Source texts of formatted documents
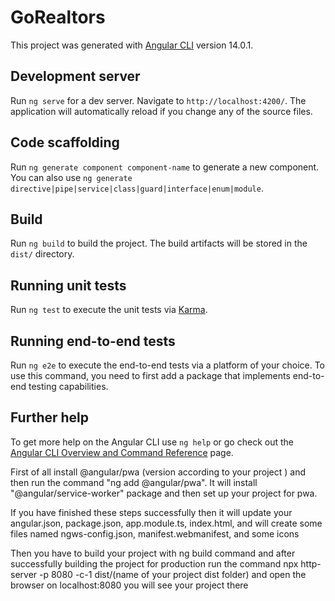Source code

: # GoRealtors

This project was generated with [Angular CLI](https://github.com/angular/angular-cli) version 14.0.1.

## Development server

Run `ng serve` for a dev server. Navigate to `http://localhost:4200/`. The application will automatically reload if you change any of the source files.

## Code scaffolding

Run `ng generate component component-name` to generate a new component. You can also use `ng generate directive|pipe|service|class|guard|interface|enum|module`.

## Build

Run `ng build` to build the project. The build artifacts will be stored in the `dist/` directory.

## Running unit tests

Run `ng test` to execute the unit tests via [Karma](https://karma-runner.github.io).

## Running end-to-end tests

Run `ng e2e` to execute the end-to-end tests via a platform of your choice. To use this command, you need to first add a package that implements end-to-end testing capabilities.

## Further help

To get more help on the Angular CLI use `ng help` or go check out the [Angular CLI Overview and Command Reference](https://angular.io/cli) page.


<!-- Instructions for PWA setup  -->
First of all install @angular/pwa (version according to your project ) and then run the command "ng add @angular/pwa". It will install "@angular/service-worker" package and then set up your project for pwa.

If you have finished these steps successfully then it will update your angular.json, package.json, app.module.ts, index.html, and will create some files named ngws-config.json, manifest.webmanifest, and some icons 

Then you have to build your project with ng build command and after successfully building the project for production run the command npx http-server -p 8080 -c-1 dist/(name of your project dist folder) and open the browser on localhost:8080 you will see your project there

* _Exercise instructions_
Write out the data once more exactly, omitting the pictures.

* _Task solution_
Source code

: # GoRealtors

This project was generated with [Angular CLI](https://github.com/angular/angular-cli) version 14.0.1.

## Development server

Run `ng serve` for a dev server. Navigate to `http://localhost:4200/`. The application will automatically reload if you change any of the source files.

## Code scaffolding

Run `ng generate component component-name` to generate a new component. You can also use `ng generate directive|pipe|service|class|guard|interface|enum|module`.

## Build

Run `ng build` to build the project. The build artifacts will be stored in the `dist/` directory.

## Running unit tests

Run `ng test` to execute the unit tests via [Karma](https://karma-runner.github.io).

## Running end-to-end tests

Run `ng e2e` to execute the end-to-end tests via a platform of your choice. To use this command, you need to first add a package that implements end-to-end testing capabilities.

## Further help

To get more help on the Angular CLI use `ng help` or go check out the [Angular CLI Overview and Command Reference](https://angular.io/cli) page.


<!-- Instructions for PWA setup  -->
First of all install @angular/pwa (version according to your project ) and then run the command "ng add @angular/pwa". It will install "@angular/service-worker" package and then set up your project for pwa.

If you have finished these steps successfully then it will update your angular.json, package.json, app.module.ts, index.html, and will create some files named ngws-config.json, manifest.webmanifest, and some icons 

Then you have to build your project with ng build command and after successfully building the project for production run the command npx http-server -p 8080 -c-1 dist/(name of your project dist folder) and open the browser on localhost:8080 you will see your project there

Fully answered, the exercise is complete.